To investigate influencing factors of the rice sgRNA:Cas9 mutagenesis efficiency, the gene targeting on 2 regions (a 20 nt region located in the first exon of BEL referred as the target-2 v.s. the target-1, Additional file 2: Figure S1) were performed using 2 codon types of Cas9 (humanized SpCas9, hSpCas9 v.s. pSpCas9). After stably transformed by Agrobacterium, target regions of transgenic plants were screened. On the target-1, only 2 mutants were identified from 96 independent lines using hSpCas9 (2.1% mutated), compared to the 15.6% mutagenesis frequency using pSpCas9 (Figure 1b). The significant different on the mutagenesis frequency at the target-1 (P < 0.01, χ2 test) might be related to the higher level of Cas9 protein accumulation in the pSpCas9 transgenic plants than in the hSpCas9 transgenic plants (Additional file 3: Figure S2), similar to previous results that were obtained by transient assays (Li et al. [2013b]). Although sgRNA expression is considered as the limiting factor for effective mutagenesis (Li et al. [2013b]), our result suggests that the accumulation of Cas9 could also increase the targeting efficiency. The mutagenesis efficiencies were further determined on the target-2. For the target-2 sgRNA-pSpCas9 construct, 94 independent transgenic lines were generated, and 2 mutants were identified (2.1% mutated). Meanwhile, transgenic plants harboring the target-2 sgRNA-hSpCas9 were generated; however, no mutant was found among all of 96 transgenic lines (Figure 1d). Theoretically, every (N)20-NGG in genome could be recognized as the target site for sgRNA:Cas9-based gene targeting; however, the mutagenesis efficiency markedly varied between the 2 targeted sites using the same pSpCas9 (P < 0.01, χ2 test). The target-2 was located in a GC-rich region (85% GC content at the target site and 71% within the 100-bp region comprising the target), whereas the GC content of the target-1 was relatively lower (65% at the target site and 60% within the 100-bp region comprising the target). In the absence of further statistical data, we speculate that the mutagenesis efficiency might be correlated with the nucleotide composition or the epigenetic state of target regions.

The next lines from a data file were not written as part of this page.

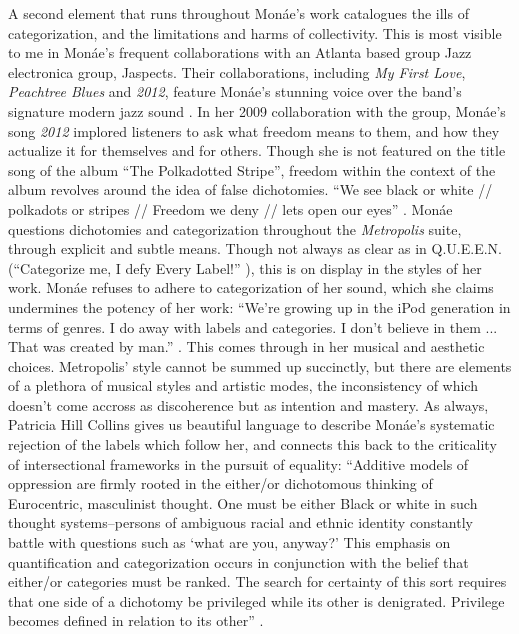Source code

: \documentclass[a4paper, 11pt]{article} %
\begin{document}
A second element that runs throughout Mon\'ae's work catalogues the ills of categorization, and the limitations and harms of collectivity.
This is most visible to me in Mon\'ae's frequent collaborations with an Atlanta based group Jazz electronica group, Jaspects.
Their collaborations, including \emph{My First Love}, \emph{Peachtree Blues} and \emph{2012}, feature Mon\'ae's stunning voice over the band's signature modern jazz sound  .
In her 2009 collaboration with the group, Mon\'ae's song \emph{2012} implored listeners to ask what freedom means to them, and how they actualize it for themselves and for others.
Though she is not featured on the title song of the album ``The Polkadotted Stripe'', freedom within the context of the album revolves around the idea of false dichotomies.
``We see black or white // polkadots or stripes // Freedom we deny // lets open our eyes'' .
Mon\'ae questions dichotomies and categorization throughout the \emph{Metropolis} suite, through explicit and subtle means.
Though not always as clear as in Q.U.E.E.N. (``Categorize me, I defy Every Label!'' ), 
this is on display in the styles of her work.
Mon\'ae refuses to adhere to categorization of her sound, which she claims undermines the potency of her work:
``We're growing up in the iPod generation in terms of genres. I do away with labels and categories. I don't believe in them ... That was created by man.'' .
This comes through in her musical and aesthetic choices.
Metropolis' style cannot be summed up succinctly, but there are elements of a plethora of musical styles and artistic modes, the inconsistency of which doesn't come accross as discoherence but as intention and mastery.
As always, Patricia Hill Collins gives us beautiful language to describe Mon\'ae's systematic rejection of the labels which follow her, and connects this back to the criticality of intersectional frameworks in the pursuit of equality: ``Additive models of oppression are firmly rooted in the either/or dichotomous thinking of Eurocentric, masculinist thought. One must be either Black or white in such thought systems--persons of ambiguous racial and ethnic identity constantly battle with questions such as `what are you, anyway?' This emphasis on quantification and categorization occurs in conjunction with the belief that either/or categories must be ranked. The search for certainty of this sort requires that one side of a dichotomy be privileged while its other is denigrated. Privilege becomes defined in relation to its other'' .
\end{document}
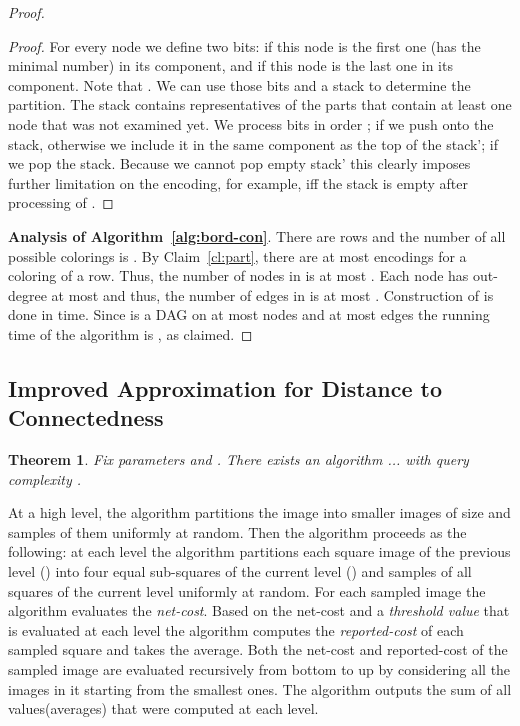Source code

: \documentclass[11pt,english]{article}
\newtheorem{theorem}{Theorem}[section]
\numberwithin{figure}{section}
\begin{document}
\begin{proof}
\begin{proof}
For every node  we define two bits:  if this node is the first one
(has the minimal number) in its component, and  if this node is the
last one in its component.  Note that .  We can use those bits
and a stack to determine the partition.  The stack contains representatives of
the parts that contain at least one node that was not examined yet.  We process
bits in order ; if  we push  onto
the stack, otherwise we include it in the same component as the top of the
stac{k'}; if  we pop the stack.  Because we cannot pop empty stac{k'} this
clearly imposes further limitation on the encoding, for example,  iff
the stack is empty after processing of .
\end{proof}



{\bf Analysis of Algorithm~\ref{alg:bord-con}}. There are  rows and the number of all possible colorings is . By Claim~\ref{cl:part}, there are at most  encodings for a coloring of a row. Thus, the number of nodes in  is at most . Each node has out-degree at most  and thus, the number of edges in  is at most . Construction of  is done in  time. Since  is a DAG on at most  nodes and at most  edges the running time of the algorithm is , as claimed.
\end{proof}



\fi




\iffalse
\subsection{Improved Approximation for Distance to Connectedness}\label{sec:improved-approximation-for-connectedness}
\begin{theorem}
Fix parameters  and . There exists an algorithm ...
with query complexity .
\end{theorem}
At a high level, the algorithm partitions the image into smaller images of size  and samples  of them uniformly at random. Then the algorithm proceeds as the following: at each level  the algorithm partitions each square image of the previous level () into four equal sub-squares of the current level () and samples  of all squares of the current level uniformly at random. For each sampled image the algorithm evaluates the \emph{net-cost}. Based on the net-cost and a \emph{threshold value} that is evaluated at each level the algorithm computes the \emph{reported-cost} of each sampled square and takes the average. Both the net-cost and reported-cost of the sampled image are evaluated recursively from bottom to up by considering all the images in it starting from the smallest ones. The algorithm outputs the sum of all values(averages) that were computed at each level.
\end{document}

Several reports have suggested that the first nucleotide of the target sequence should be ‘G’, if the U6 promoter was used to drive sgRNA expression (Li et al. [2013b]; Mali et al. [2013]). This limitation would largely restrict potential mutation sites in genome editing. Therefore, we tested the stringency of the nucleotide on the first position. A 20-nt sequence beginning with ‘A’ was selected and was marked as the target-3 (Additional file 2: Figure S1). The gene targeting was performed with the binary vector containing pSpCas9. Among 96 independent transgenic lines, we identified 2 mutants (Additional file 4: Figure S3), suggesting that the ‘G’ is not absolutely required on the first position of the target sequence driven by the U6 promoter.

Since the specificity of sgRNA:Cas9 system became a major concern of the application (Hsu et al. [2013]), the off-target efficiency was further investigated. After searching rice genome using the target-1 sequence, three highly identical sites were found. Their sequences had 1-base or 3-base mismatches to the target-1 sequence. All of three genomic regions were examined in the target-1 sgRNA-pSpCas9 transgenic lines. However, we did not observe any mutation at these sites by sequencing (Additional file 5: Table S1).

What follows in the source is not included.